Household electricity bills in Singapore are set to experience a surge in 2024, primarily due to an escalation in carbon taxes imposed on power generation companies. According to forecasts from the National Climate Change Secretariat (NCCS), the higher carbon tax could potentially lead to an average monthly increase of $4 for a four-room Housing Board flat.
Tax Hike Details
Commencing in 2019 at $5 per tonne of emissions, Singapore’s carbon tax is scheduled to rise significantly to $25 per tonne in 2024, marking a substantial jump from the current rate. The upward trajectory continues, with plans to further increase to $45 per tonne in 2026, and a projected range of $50 to $80 per tonne by 2030.
Impact on Household Electricity Tariffs
NCCS calculations indicate that each $5 increment in carbon tax could result in a corresponding 1% increase in household electricity tariffs. As a result, consumers might experience an overall rise of about 4% in electricity bills in 2024. It is important to note that electricity retailers have yet to disclose specific details regarding the impending price changes.
Transition Period and Regulatory Framework
The carbon tax, initially set at $5 per tonne for a five-year period until 2023, served as a transitional phase for facilities emitting a minimum of 25,000 tonnes of emissions annually. The forthcoming adjustments aim to align with Singapore’s commitment to addressing climate change and promoting sustainable practices.
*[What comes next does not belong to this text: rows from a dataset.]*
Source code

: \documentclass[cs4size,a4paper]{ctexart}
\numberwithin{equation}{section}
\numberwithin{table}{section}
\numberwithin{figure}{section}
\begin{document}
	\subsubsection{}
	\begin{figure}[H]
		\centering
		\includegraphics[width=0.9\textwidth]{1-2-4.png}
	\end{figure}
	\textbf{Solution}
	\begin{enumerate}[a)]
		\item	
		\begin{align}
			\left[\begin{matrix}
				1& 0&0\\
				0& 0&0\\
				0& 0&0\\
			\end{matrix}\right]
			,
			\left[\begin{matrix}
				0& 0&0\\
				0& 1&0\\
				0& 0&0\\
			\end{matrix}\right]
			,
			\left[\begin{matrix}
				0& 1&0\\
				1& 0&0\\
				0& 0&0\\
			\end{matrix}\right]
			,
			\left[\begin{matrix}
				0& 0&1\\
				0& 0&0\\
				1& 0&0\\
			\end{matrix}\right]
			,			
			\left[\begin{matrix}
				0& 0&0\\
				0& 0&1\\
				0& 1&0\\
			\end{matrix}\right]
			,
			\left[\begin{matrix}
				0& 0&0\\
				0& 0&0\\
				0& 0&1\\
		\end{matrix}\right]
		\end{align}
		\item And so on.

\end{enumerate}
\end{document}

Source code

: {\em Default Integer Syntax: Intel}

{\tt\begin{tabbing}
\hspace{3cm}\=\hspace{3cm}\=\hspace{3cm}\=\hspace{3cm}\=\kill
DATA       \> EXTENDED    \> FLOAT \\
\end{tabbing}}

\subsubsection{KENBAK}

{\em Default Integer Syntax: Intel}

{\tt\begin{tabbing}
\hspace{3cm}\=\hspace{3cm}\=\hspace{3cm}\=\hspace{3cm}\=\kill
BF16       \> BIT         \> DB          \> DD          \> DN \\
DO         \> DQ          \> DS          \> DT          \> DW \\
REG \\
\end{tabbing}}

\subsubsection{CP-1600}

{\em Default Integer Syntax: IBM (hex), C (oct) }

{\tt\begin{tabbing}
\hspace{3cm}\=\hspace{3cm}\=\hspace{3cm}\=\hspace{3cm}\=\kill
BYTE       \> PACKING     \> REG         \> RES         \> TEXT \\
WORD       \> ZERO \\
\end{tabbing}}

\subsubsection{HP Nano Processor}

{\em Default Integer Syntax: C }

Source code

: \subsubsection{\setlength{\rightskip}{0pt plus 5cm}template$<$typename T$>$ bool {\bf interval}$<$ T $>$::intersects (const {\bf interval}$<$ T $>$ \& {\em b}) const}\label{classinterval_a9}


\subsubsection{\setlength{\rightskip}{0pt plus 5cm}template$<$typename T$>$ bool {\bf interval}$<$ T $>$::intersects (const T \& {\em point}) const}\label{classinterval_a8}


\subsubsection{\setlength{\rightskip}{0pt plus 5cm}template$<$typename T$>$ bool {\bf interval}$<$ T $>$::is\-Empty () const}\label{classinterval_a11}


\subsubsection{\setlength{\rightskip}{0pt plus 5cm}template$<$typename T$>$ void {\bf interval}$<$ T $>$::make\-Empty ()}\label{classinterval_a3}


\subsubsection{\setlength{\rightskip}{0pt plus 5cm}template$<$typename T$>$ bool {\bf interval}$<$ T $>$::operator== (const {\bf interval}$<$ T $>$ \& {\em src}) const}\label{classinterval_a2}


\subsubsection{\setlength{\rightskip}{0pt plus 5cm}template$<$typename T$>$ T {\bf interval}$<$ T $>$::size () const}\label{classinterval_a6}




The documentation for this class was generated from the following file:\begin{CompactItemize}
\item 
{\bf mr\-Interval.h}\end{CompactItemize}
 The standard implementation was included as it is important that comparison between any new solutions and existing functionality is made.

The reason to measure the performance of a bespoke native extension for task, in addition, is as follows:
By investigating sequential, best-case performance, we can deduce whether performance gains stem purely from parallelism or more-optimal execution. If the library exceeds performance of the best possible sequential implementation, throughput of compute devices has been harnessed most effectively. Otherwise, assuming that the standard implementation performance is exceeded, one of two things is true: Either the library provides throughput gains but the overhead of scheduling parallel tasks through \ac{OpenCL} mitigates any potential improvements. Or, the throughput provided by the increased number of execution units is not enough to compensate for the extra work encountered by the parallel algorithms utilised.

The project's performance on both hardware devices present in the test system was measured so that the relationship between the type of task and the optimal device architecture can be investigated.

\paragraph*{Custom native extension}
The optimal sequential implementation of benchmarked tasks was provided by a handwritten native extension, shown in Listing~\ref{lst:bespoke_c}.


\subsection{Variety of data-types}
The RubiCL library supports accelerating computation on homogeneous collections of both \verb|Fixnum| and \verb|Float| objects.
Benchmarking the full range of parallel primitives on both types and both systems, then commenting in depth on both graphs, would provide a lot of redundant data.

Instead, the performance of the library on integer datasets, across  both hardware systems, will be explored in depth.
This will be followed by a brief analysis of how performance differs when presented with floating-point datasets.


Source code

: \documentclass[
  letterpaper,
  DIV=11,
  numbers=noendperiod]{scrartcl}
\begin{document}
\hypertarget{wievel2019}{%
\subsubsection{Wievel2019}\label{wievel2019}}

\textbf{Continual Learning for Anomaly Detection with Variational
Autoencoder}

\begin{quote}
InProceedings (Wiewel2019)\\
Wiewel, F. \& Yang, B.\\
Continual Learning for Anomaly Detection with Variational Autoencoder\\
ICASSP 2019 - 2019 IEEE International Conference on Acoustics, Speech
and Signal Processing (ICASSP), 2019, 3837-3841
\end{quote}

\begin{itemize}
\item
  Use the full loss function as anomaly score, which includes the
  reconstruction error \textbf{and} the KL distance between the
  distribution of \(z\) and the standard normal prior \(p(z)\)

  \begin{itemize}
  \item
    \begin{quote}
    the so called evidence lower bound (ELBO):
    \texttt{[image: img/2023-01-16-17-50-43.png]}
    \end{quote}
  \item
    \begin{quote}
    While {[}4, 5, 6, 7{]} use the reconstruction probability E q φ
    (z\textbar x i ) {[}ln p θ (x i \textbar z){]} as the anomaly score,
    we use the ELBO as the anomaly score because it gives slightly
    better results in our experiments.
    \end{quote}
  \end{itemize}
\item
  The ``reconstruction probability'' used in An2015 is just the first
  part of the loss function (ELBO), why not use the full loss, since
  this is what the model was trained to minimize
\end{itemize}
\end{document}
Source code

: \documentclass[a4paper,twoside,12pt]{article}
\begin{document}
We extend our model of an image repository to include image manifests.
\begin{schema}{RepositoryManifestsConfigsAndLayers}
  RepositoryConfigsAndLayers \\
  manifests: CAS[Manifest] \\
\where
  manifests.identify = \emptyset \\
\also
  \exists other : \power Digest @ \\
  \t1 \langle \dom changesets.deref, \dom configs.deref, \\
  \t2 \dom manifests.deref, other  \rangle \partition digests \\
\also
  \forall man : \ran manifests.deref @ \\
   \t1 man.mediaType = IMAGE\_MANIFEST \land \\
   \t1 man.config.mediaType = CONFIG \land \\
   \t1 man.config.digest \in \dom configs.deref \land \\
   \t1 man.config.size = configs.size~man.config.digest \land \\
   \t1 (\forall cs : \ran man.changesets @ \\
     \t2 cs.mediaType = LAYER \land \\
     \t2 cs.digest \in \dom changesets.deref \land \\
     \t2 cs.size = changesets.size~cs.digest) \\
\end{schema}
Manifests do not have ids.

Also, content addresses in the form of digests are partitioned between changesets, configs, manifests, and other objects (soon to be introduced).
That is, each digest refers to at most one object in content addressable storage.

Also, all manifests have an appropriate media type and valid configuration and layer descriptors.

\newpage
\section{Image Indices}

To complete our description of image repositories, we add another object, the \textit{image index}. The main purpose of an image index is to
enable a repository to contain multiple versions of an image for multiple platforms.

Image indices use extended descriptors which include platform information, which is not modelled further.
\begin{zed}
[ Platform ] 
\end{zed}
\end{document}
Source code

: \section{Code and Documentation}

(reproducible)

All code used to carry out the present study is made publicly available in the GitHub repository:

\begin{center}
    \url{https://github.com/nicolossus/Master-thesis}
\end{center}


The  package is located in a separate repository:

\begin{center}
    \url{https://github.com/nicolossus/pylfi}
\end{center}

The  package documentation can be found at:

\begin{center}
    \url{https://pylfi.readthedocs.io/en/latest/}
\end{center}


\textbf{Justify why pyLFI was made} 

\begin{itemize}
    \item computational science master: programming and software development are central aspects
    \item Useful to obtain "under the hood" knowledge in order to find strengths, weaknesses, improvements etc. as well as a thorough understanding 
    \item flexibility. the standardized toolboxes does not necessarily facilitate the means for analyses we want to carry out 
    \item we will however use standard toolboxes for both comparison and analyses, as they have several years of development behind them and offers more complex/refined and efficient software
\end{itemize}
Consumer Choices and Regulatory Options
Households in Singapore have the option to select a price plan from an electricity retailer or purchase power from SP Group at the regulated tariff established by the Energy Market Authority. This flexibility allows consumers to make informed choices based on their preferences and budget considerations.
As Singapore prepares for these carbon tax increments, households should be mindful of potential changes in electricity costs and explore available options to manage their utility expenses effectively.